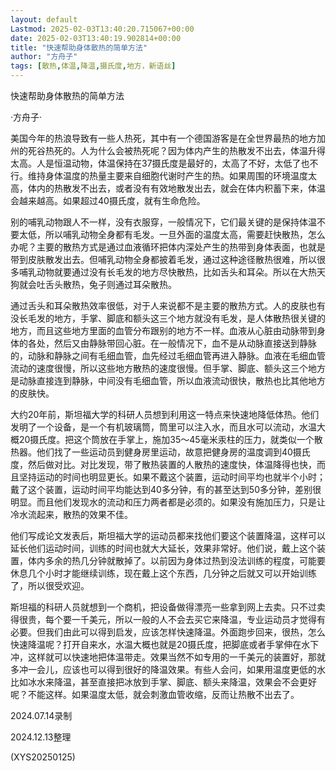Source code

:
 ```yaml
---
layout: default
Lastmod: 2025-02-03T13:40:20.715067+00:00
date: 2025-02-03T13:40:19.902814+00:00
title: "快速帮助身体散热的简单方法"
author: "方舟子"
tags: [散热,体温,降温,摄氏度,地方，新语丝]
---
```


快速帮助身体散热的简单方法

·方舟子·

美国今年的热浪导致有一些人热死，其中有一个德国游客是在全世界最热的地方加州的死谷热死的。人为什么会被热死呢？因为体内产生的热散发不出去，体温升得太高。人是恒温动物，体温保持在37摄氏度是最好的，太高了不好，太低了也不行。维持身体温度的热量主要来自细胞代谢时产生的热。如果周围的环境温度太高，体内的热散发不出去，或者没有有效地散发出去，就会在体内积蓄下来，体温会越来越高。如果超过40摄氏度，就有生命危险。

别的哺乳动物跟人不一样，没有衣服穿，一般情况下，它们最关键的是保持体温不要太低，所以哺乳动物全身都有毛发。一旦外面的温度太高，需要赶快散热，怎么办呢？主要的散热方式是通过血液循环把体内深处产生的热带到身体表面，也就是带到皮肤散发出去。但哺乳动物全身都披着毛发，通过这种途径散热很难，所以很多哺乳动物就要通过没有长毛发的地方尽快散热，比如舌头和耳朵。所以在大热天狗就会吐舌头散热，兔子则通过耳朵散热。

通过舌头和耳朵散热效率很低，对于人来说都不是主要的散热方式。人的皮肤也有没长毛发的地方，手掌、脚底和额头这三个地方就没有毛发，是人体散热很关键的地方，而且这些地方里面的血管分布跟别的地方不一样。血液从心脏由动脉带到身体的各处，然后又由静脉带回心脏。在一般情况下，血不是从动脉直接送到静脉的，动脉和静脉之间有毛细血管，血先经过毛细血管再进入静脉。血液在毛细血管流动的速度很慢，所以这些地方散热的速度很慢。但手掌、脚底、额头这三个地方是动脉直接连到静脉，中间没有毛细血管，所以血液流动很快，散热也比其他地方的皮肤快。

大约20年前，斯坦福大学的科研人员想到利用这一特点来快速地降低体热。他们发明了一个设备，是一个有机玻璃筒，筒里可以注入水，而且水可以流动，水温大概20摄氏度。把这个筒放在手掌上，施加35～45毫米汞柱的压力，就类似一个散热器。他们找了一些运动员到健身房里运动，故意把健身房的温度调到40摄氏度，然后做对比。对比发现，带了散热装置的人散热的速度快，体温降得也快，而且坚持运动的时间也明显更长。如果不戴这个装置，运动时间平均也就半个小时；戴了这个装置，运动时间平均能达到40多分钟，有的甚至达到50多分钟，差别很明显。而且他们发现水的流动和压力两者都是必须的。如果没有施加压力，只是让冷水流起来，散热的效果不佳。

他们写成论文发表后，斯坦福大学的运动员都来找他们要这个装置降温，这样可以延长他们运动时间，训练的时间也就大大延长，效果非常好。他们说，戴上这个装置，体内多余的热几分钟就散掉了。以前因为身体过热到没法训练的程度，可能要休息几个小时才能继续训练，现在戴上这个东西，几分钟之后就又可以开始训练了，所以很受欢迎。

斯坦福的科研人员就想到一个商机，把设备做得漂亮一些拿到网上去卖。只不过卖得很贵，每个要一千美元，所以一般的人不会去买它来降温，专业运动员才觉得有必要。但我们由此可以得到启发，应该怎样快速降温。外面跑步回来，很热，怎么快速降温呢？打开自来水，水温大概也就是20摄氏度，把脚底或者手掌伸在水下冲，这样就可以快速地把体温带走。效果当然不如专用的一千美元的装置好，那就多冲一会儿，应该也可以得到很好的降温效果。有些人会问，如果用温度更低的水比如冰水来降温，甚至直接把冰放到手掌、脚底、额头来降温，效果会不会更好呢？不能这样。如果温度太低，就会刺激血管收缩，反而让热散不出去了。

2024.07.14录制

2024.12.13整理

(XYS20250125)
____________________
* TRY IT *
Wherever a line in the entries above holds "快速帮助身体散热的简单方法", copy that line.

* WRITTEN ANSWER *
title: "快速帮助身体散热的简单方法"
快速帮助身体散热的简单方法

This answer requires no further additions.